START MATERIAL FOR THE TASK
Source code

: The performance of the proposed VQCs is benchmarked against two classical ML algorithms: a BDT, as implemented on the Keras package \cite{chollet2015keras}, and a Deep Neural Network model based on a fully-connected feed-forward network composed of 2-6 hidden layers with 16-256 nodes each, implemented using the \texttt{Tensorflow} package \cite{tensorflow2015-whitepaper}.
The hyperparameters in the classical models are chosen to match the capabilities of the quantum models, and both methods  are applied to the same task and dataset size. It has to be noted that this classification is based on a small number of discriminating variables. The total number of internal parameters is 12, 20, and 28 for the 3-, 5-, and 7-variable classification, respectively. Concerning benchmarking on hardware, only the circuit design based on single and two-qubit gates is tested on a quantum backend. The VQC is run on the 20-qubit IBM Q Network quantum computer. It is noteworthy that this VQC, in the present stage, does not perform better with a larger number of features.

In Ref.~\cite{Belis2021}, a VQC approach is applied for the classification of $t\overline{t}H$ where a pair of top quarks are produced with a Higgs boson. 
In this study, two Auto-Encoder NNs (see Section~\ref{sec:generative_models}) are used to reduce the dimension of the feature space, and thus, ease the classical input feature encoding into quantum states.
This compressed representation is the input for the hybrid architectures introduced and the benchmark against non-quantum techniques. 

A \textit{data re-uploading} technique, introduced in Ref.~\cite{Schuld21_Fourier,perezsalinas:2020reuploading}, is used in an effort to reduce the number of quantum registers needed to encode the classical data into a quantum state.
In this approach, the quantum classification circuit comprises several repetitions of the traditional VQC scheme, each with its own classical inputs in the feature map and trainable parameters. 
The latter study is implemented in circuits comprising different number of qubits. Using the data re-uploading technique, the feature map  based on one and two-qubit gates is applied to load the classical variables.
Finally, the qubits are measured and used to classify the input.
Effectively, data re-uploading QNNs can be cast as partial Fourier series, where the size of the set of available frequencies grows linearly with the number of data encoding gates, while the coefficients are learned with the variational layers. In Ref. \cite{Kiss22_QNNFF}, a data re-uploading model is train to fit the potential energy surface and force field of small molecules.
END MATERIAL FOR THE TASK
## WORK INSTRUCTIONS
Wherever the word "parameters" appears in the records above, copy that line.

## SOLUTION TO THE PROBLEM
The hyperparameters in the classical models are chosen to match the capabilities of the quantum models, and both methods  are applied to the same task and dataset size. It has to be noted that this classification is based on a small number of discriminating variables. The total number of internal parameters is 12, 20, and 28 for the 3-, 5-, and 7-variable classification, respectively. Concerning benchmarking on hardware, only the circuit design based on single and two-qubit gates is tested on a quantum backend. The VQC is run on the 20-qubit IBM Q Network quantum computer. It is noteworthy that this VQC, in the present stage, does not perform better with a larger number of features.
In this approach, the quantum classification circuit comprises several repetitions of the traditional VQC scheme, each with its own classical inputs in the feature map and trainable parameters. 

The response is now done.